PROBLEM STATEMENT:
Nothing in the data may be changed; retype all of it.

(Source texts of formatted documents)
☆ ☆ ☆ ☆
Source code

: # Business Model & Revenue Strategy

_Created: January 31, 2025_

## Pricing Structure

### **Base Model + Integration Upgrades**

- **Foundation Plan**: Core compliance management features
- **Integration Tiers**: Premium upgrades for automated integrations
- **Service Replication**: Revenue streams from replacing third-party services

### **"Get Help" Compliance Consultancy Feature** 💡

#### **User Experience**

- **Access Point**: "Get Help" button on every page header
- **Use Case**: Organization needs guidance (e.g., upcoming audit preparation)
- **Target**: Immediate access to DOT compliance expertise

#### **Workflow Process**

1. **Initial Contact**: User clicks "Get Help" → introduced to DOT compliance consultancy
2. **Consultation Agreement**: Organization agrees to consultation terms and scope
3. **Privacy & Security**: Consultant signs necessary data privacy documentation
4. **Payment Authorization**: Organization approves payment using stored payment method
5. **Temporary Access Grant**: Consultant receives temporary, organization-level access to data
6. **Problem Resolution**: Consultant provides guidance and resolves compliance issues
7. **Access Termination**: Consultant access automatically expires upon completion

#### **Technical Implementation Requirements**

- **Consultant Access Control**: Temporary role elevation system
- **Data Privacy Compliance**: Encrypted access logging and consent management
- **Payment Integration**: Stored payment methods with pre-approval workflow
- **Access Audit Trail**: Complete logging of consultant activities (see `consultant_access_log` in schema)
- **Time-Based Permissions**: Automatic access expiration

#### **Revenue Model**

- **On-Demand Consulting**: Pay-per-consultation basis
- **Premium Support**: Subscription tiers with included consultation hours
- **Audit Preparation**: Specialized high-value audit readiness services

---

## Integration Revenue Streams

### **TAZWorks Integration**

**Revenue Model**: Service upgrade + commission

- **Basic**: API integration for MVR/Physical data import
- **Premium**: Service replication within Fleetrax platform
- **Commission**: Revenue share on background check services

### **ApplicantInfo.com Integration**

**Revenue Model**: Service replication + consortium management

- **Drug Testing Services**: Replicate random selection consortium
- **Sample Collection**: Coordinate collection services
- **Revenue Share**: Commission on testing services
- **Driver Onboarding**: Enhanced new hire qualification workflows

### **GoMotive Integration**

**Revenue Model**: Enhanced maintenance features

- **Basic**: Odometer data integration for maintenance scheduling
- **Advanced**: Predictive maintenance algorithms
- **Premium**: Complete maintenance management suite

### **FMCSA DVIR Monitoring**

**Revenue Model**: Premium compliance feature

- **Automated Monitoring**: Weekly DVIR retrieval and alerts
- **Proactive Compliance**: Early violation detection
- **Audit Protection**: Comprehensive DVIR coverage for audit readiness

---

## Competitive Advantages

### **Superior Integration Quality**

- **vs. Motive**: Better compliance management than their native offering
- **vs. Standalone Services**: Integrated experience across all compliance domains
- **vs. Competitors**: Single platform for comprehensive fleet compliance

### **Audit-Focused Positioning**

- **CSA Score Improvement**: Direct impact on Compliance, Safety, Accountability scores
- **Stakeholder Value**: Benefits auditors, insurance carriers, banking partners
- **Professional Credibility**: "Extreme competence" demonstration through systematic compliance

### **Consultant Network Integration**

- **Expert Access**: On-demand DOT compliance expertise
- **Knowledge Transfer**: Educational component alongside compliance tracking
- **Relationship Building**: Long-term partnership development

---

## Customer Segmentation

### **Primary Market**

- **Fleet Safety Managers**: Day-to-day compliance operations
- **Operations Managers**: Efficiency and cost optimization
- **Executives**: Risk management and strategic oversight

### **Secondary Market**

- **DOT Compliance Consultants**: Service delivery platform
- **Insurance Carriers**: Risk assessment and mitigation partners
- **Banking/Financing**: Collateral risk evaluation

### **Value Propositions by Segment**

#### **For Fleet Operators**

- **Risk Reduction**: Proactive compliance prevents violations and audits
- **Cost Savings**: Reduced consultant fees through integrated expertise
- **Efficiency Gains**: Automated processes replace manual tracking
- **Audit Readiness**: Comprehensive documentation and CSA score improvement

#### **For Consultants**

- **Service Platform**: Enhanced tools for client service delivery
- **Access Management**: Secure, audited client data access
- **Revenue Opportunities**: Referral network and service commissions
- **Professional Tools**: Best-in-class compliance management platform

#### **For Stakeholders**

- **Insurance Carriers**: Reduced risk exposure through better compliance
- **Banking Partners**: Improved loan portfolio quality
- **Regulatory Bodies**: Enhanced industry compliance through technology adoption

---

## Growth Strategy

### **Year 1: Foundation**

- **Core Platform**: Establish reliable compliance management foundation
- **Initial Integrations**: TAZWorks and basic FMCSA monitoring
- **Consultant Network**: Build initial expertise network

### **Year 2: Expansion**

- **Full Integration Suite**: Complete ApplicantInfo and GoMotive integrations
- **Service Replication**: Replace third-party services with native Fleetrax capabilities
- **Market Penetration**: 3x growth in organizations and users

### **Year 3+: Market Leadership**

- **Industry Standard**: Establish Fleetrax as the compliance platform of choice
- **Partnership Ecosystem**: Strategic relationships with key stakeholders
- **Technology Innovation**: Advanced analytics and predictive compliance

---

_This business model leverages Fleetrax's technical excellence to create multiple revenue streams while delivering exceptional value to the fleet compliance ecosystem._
☆ ☆ ☆ ☆
TASK ANSWER:
Source code

: # Business Model & Revenue Strategy

_Created: January 31, 2025_

## Pricing Structure

### **Base Model + Integration Upgrades**

- **Foundation Plan**: Core compliance management features
- **Integration Tiers**: Premium upgrades for automated integrations
- **Service Replication**: Revenue streams from replacing third-party services

### **"Get Help" Compliance Consultancy Feature** 💡

#### **User Experience**

- **Access Point**: "Get Help" button on every page header
- **Use Case**: Organization needs guidance (e.g., upcoming audit preparation)
- **Target**: Immediate access to DOT compliance expertise

#### **Workflow Process**

1. **Initial Contact**: User clicks "Get Help" → introduced to DOT compliance consultancy
2. **Consultation Agreement**: Organization agrees to consultation terms and scope
3. **Privacy & Security**: Consultant signs necessary data privacy documentation
4. **Payment Authorization**: Organization approves payment using stored payment method
5. **Temporary Access Grant**: Consultant receives temporary, organization-level access to data
6. **Problem Resolution**: Consultant provides guidance and resolves compliance issues
7. **Access Termination**: Consultant access automatically expires upon completion

#### **Technical Implementation Requirements**

- **Consultant Access Control**: Temporary role elevation system
- **Data Privacy Compliance**: Encrypted access logging and consent management
- **Payment Integration**: Stored payment methods with pre-approval workflow
- **Access Audit Trail**: Complete logging of consultant activities (see `consultant_access_log` in schema)
- **Time-Based Permissions**: Automatic access expiration

#### **Revenue Model**

- **On-Demand Consulting**: Pay-per-consultation basis
- **Premium Support**: Subscription tiers with included consultation hours
- **Audit Preparation**: Specialized high-value audit readiness services

---

## Integration Revenue Streams

### **TAZWorks Integration**

**Revenue Model**: Service upgrade + commission

- **Basic**: API integration for MVR/Physical data import
- **Premium**: Service replication within Fleetrax platform
- **Commission**: Revenue share on background check services

### **ApplicantInfo.com Integration**

**Revenue Model**: Service replication + consortium management

- **Drug Testing Services**: Replicate random selection consortium
- **Sample Collection**: Coordinate collection services
- **Revenue Share**: Commission on testing services
- **Driver Onboarding**: Enhanced new hire qualification workflows

### **GoMotive Integration**

**Revenue Model**: Enhanced maintenance features

- **Basic**: Odometer data integration for maintenance scheduling
- **Advanced**: Predictive maintenance algorithms
- **Premium**: Complete maintenance management suite

### **FMCSA DVIR Monitoring**

**Revenue Model**: Premium compliance feature

- **Automated Monitoring**: Weekly DVIR retrieval and alerts
- **Proactive Compliance**: Early violation detection
- **Audit Protection**: Comprehensive DVIR coverage for audit readiness

---

## Competitive Advantages

### **Superior Integration Quality**

- **vs. Motive**: Better compliance management than their native offering
- **vs. Standalone Services**: Integrated experience across all compliance domains
- **vs. Competitors**: Single platform for comprehensive fleet compliance

### **Audit-Focused Positioning**

- **CSA Score Improvement**: Direct impact on Compliance, Safety, Accountability scores
- **Stakeholder Value**: Benefits auditors, insurance carriers, banking partners
- **Professional Credibility**: "Extreme competence" demonstration through systematic compliance

### **Consultant Network Integration**

- **Expert Access**: On-demand DOT compliance expertise
- **Knowledge Transfer**: Educational component alongside compliance tracking
- **Relationship Building**: Long-term partnership development

---

## Customer Segmentation

### **Primary Market**

- **Fleet Safety Managers**: Day-to-day compliance operations
- **Operations Managers**: Efficiency and cost optimization
- **Executives**: Risk management and strategic oversight

### **Secondary Market**

- **DOT Compliance Consultants**: Service delivery platform
- **Insurance Carriers**: Risk assessment and mitigation partners
- **Banking/Financing**: Collateral risk evaluation

### **Value Propositions by Segment**

#### **For Fleet Operators**

- **Risk Reduction**: Proactive compliance prevents violations and audits
- **Cost Savings**: Reduced consultant fees through integrated expertise
- **Efficiency Gains**: Automated processes replace manual tracking
- **Audit Readiness**: Comprehensive documentation and CSA score improvement

#### **For Consultants**

- **Service Platform**: Enhanced tools for client service delivery
- **Access Management**: Secure, audited client data access
- **Revenue Opportunities**: Referral network and service commissions
- **Professional Tools**: Best-in-class compliance management platform

#### **For Stakeholders**

- **Insurance Carriers**: Reduced risk exposure through better compliance
- **Banking Partners**: Improved loan portfolio quality
- **Regulatory Bodies**: Enhanced industry compliance through technology adoption

---

## Growth Strategy

### **Year 1: Foundation**

- **Core Platform**: Establish reliable compliance management foundation
- **Initial Integrations**: TAZWorks and basic FMCSA monitoring
- **Consultant Network**: Build initial expertise network

### **Year 2: Expansion**

- **Full Integration Suite**: Complete ApplicantInfo and GoMotive integrations
- **Service Replication**: Replace third-party services with native Fleetrax capabilities
- **Market Penetration**: 3x growth in organizations and users

### **Year 3+: Market Leadership**

- **Industry Standard**: Establish Fleetrax as the compliance platform of choice
- **Partnership Ecosystem**: Strategic relationships with key stakeholders
- **Technology Innovation**: Advanced analytics and predictive compliance

---

_This business model leverages Fleetrax's technical excellence to create multiple revenue streams while delivering exceptional value to the fleet compliance ecosystem._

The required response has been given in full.